HIGH 7.5

CVE-2026-44422: FreeRDP RDPEAR Double-Free Vulnerability (HIGH Severity)

FreeRDP, a widely-used open-source Remote Desktop Protocol client, contains a memory corruption vulnerability in its authentication-redirection subsystem. A malicious RDP server can craft specially-formed authentication data that causes the FreeRDP client to allocate a single heap object but then attempt to free it twice—or use it after the first deallocation. This occurs because the parser doesn't properly track which heap objects correspond to which data structures when the same object reference is reused. The result is a crash or potential code execution on the client machine. The vulnerability requires user interaction (connecting to a malicious server) but affects all FreeRDP versions before 3.26.0.

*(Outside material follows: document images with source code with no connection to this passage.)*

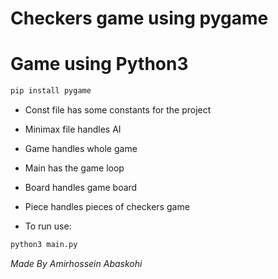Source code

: # Checkers game using pygame

<h1 align="left">Game using Python3</h1>

```bash
pip install pygame
```

- Const file has some constants for the project
- Minimax file handles AI
- Game handles whole game
- Main has the game loop
- Board handles game board
- Piece handles pieces of checkers game

- To run use:

```bash
python3 main.py
```

*Made By Amirhossein Abaskohi*
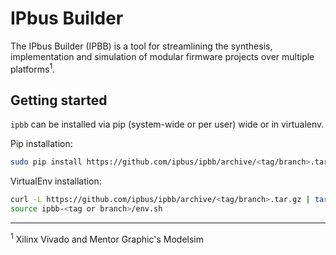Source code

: # IPbus Builder

The IPbus Builder (IPBB) is a tool for streamlining the synthesis, implementation and simulation of modular firmware projects over multiple platforms<sup>1</sup>.

## Getting started
 `ipbb` can be installed via pip (system-wide or per user) wide or in virtualenv.

Pip installation:
```sh
sudo pip install https://github.com/ipbus/ipbb/archive/<tag/branch>.tar.gz
```

VirtualEnv installation:
```sh
curl -L https://github.com/ipbus/ipbb/archive/<tag/branch>.tar.gz | tar xvz
source ipbb-<tag or branch>/env.sh
```

---
<sup>1</sup> Xilinx Vivado and Mentor Graphic's Modelsim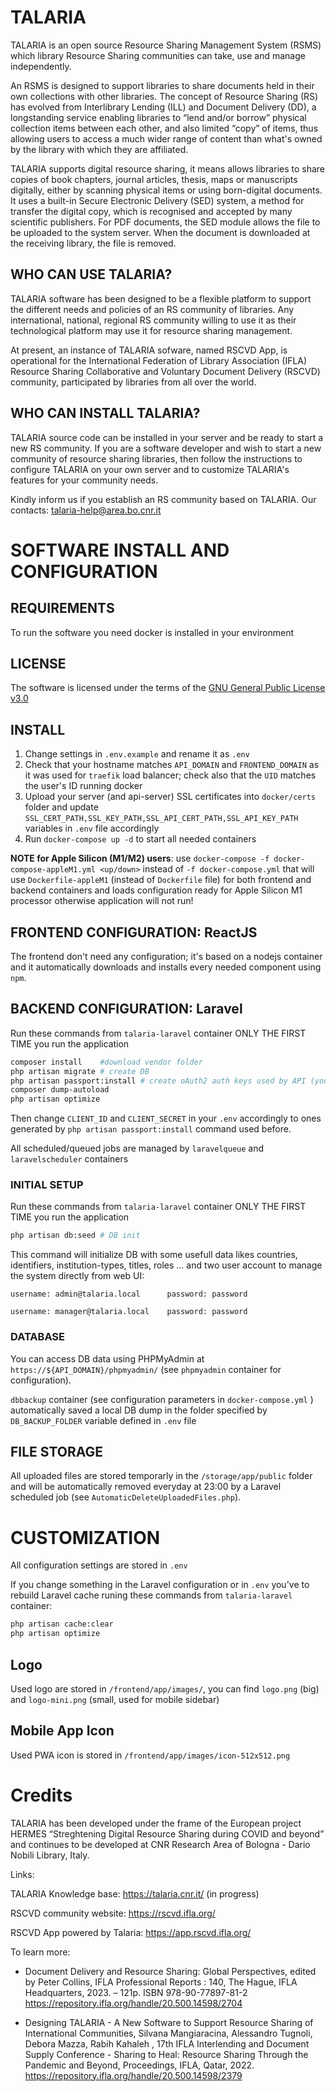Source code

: # TALARIA
TALARIA is an open source Resource Sharing Management System  (RSMS) which library Resource Sharing communities can take, use and manage independently. 

An RSMS is designed to support libraries to share documents held in their own collections with other libraries. The concept of Resource Sharing (RS) has evolved from Interlibrary Lending (ILL) and Document Delivery (DD), a longstanding service enabling libraries to “lend and/or borrow” physical collection items between each other, and also limited “copy” of items, thus allowing users to access a much wider range of content than what's owned by the library with which they are affiliated.  

TALARIA supports digital resource sharing, it means allows libraries to share copies of book chapters, journal articles, thesis, maps or manuscripts digitally, either by scanning physical items or using born-digital documents. It uses a built-in Secure Electronic Delivery (SED) system, a method for transfer the digital copy, which is recognised and accepted by many scientific publishers. For PDF documents, the SED module allows the file to be uploaded to the system server. When the document is downloaded at the receiving library, the file is removed. 

## WHO CAN USE TALARIA? 
TALARIA software has been designed to be a flexible platform to support the different needs and policies of an RS community of libraries. Any international, national, regional RS community willing to use it as their technological platform may use it for resource sharing management. 

At present, an instance of TALARIA sofware, named  RSCVD App, is operational for the International Federation of Library Association (IFLA) Resource Sharing Collaborative and Voluntary Document Delivery (RSCVD) community, participated by libraries from all over the world. 

## WHO CAN INSTALL TALARIA? 
TALARIA source code can be installed in your server and be ready to start a new RS community. If you are a software developer and wish to start a new community of resource sharing libraries, then follow the instructions to configure TALARIA on your own server and to customize TALARIA's features for your community needs. 

Kindly inform us if you establish an RS community based on TALARIA. 
Our contacts: <talaria-help@area.bo.cnr.it> 


# SOFTWARE INSTALL AND CONFIGURATION

## REQUIREMENTS
To run the software you need docker is installed in your environment

## LICENSE
The software is licensed under the terms of the [GNU General Public License v3.0](https://www.gnu.org/licenses/gpl-3.0.html)


## INSTALL
1. Change settings in `.env.example` and rename it as `.env`
2. Check that your hostname matches `API_DOMAIN` and `FRONTEND_DOMAIN` as it was used for `traefik` load balancer; check also that the `UID` matches the user's ID running docker
3. Upload your server (and api-server) SSL certificates into `docker/certs` folder and update `SSL_CERT_PATH,SSL_KEY_PATH,SSL_API_CERT_PATH,SSL_API_KEY_PATH` variables in `.env` file accordingly
4. Run `docker-compose up -d` to start all needed containers

**NOTE for Apple Silicon (M1/M2) users**: use `docker-compose -f docker-compose-appleM1.yml <up/down>` instead of `-f docker-compose.yml` that will use `Dockerfile-appleM1` (instead of `Dockerfile` file) for both frontend and backend containers and loads configuration ready for Apple Silicon M1 processor otherwise application will not run!


## FRONTEND CONFIGURATION: ReactJS
The frontend don't need any configuration; it's based on a nodejs container
and it automatically downloads and installs every needed component using `npm`.

## BACKEND CONFIGURATION: Laravel 
Run these commands from `talaria-laravel` container ONLY THE FIRST TIME you run the application
```bash
composer install    #download vendor folder
php artisan migrate # create DB
php artisan passport:install # create oAuth2 auth keys used by API (you've to keep credentials provided and put in in your `.env` as described below)
composer dump-autoload
php artisan optimize
```
Then change `CLIENT_ID` and `CLIENT_SECRET` in your `.env` accordingly to ones generated by `php artisan passport:install` command used before.

All scheduled/queued jobs are managed by `laravelqueue` and `laravelscheduler` containers

### INITIAL SETUP
Run these commands from `talaria-laravel` container ONLY THE FIRST TIME you run the application
```bash
php artisan db:seed # DB init
```
This command will initialize DB with some usefull data likes countries, identifiers, institution-types, titles, roles ... and two user account to manage the system directly from web UI:
```
username: admin@talaria.local      password: password

username: manager@talaria.local    password: password
```

### DATABASE 
You can access DB data using PHPMyAdmin at `https://${API_DOMAIN}/phpmyadmin/`  (see `phpmyadmin` container for configuration). 

`dbbackup` container (see configuration parameters in `docker-compose.yml` ) automatically saved a local DB dump in the folder specified by `DB_BACKUP_FOLDER` variable defined in `.env` file 


## FILE STORAGE
All uploaded files are stored temporarly in the `/storage/app/public` folder and will be automatically removed everyday at 23:00 by a Laravel scheduled job (see `AutomaticDeleteUploadedFiles.php`).

# CUSTOMIZATION
All configuration settings are stored  in `.env`

If you change something in the Laravel configuration or in `.env` you've to rebuild Laravel cache runing these commands from `talaria-laravel` container:
```bash
php artisan cache:clear
php artisan optimize
```

## Logo
Used logo are stored in `/frontend/app/images/`, you can find `logo.png` (big) and `logo-mini.png` (small, used for mobile sidebar)

## Mobile App Icon
Used PWA icon is stored in `/frontend/app/images/icon-512x512.png`


# Credits
TALARIA has been developed under the frame of the European project HERMES “Streghtening Digital Resource Sharing during COVID and beyond” and continues to be developed at CNR Research Area of Bologna - Dario Nobili Library, Italy.

Links: 

TALARIA Knowledge base: <https://talaria.cnr.it/> (in progress) 

RSCVD community website: <https://rscvd.ifla.org/> 

RSCVD App powered by Talaria: <https://app.rscvd.ifla.org/> 


To learn more: 
- Document Delivery and Resource Sharing: Global Perspectives, edited by Peter Collins, IFLA Professional Reports : 140, The Hague, IFLA Headquarters, 2023. – 121p.  ISBN 978-90-77897-81-2 <https://repository.ifla.org/handle/20.500.14598/2704> 

- Designing TALARIA - A New Software to Support Resource Sharing of International Communities, Silvana Mangiaracina, Alessandro Tugnoli, Debora Mazza, Rabih Kahaleh , 17th IFLA Interlending and Document Supply Conference - Sharing to Heal: Resource Sharing Through the Pandemic and Beyond, Proceedings, IFLA, Qatar, 2022. <https://repository.ifla.org/handle/20.500.14598/2379>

Source data · NVD / CISA · public domain

CVSS
3.1 · 7.5 HIGH · CVSS:3.1/AV:N/AC:H/PR:N/UI:R/S:U/C:H/I:H/A:H
Weaknesses (CWE)
CWE-415, CWE-416, CWE-825
Affected products
1 configuration(s)
Published / Modified
2026-05-29 / 2026-06-30

NVD description (verbatim)

FreeRDP is a free implementation of the Remote Desktop Protocol. Prior to 3.26.0, FreeRDP's RDPEAR NDR parser accepts one non-null NDR pointer ref-id for multiple logical pointer fields without tracking the pointed object's expected NDR type or ownership. When the same ref-id is reused across two pointer fields, the parser assigns the same heap object to both output fields. The generic destructor later walks each field independently and destroys/frees both pointers. This causes a malicious-server-triggerable heap use-after-free / double-free in the FreeRDP client's RDPEAR authentication-redirection path. This vulnerability is fixed in 3.26.0.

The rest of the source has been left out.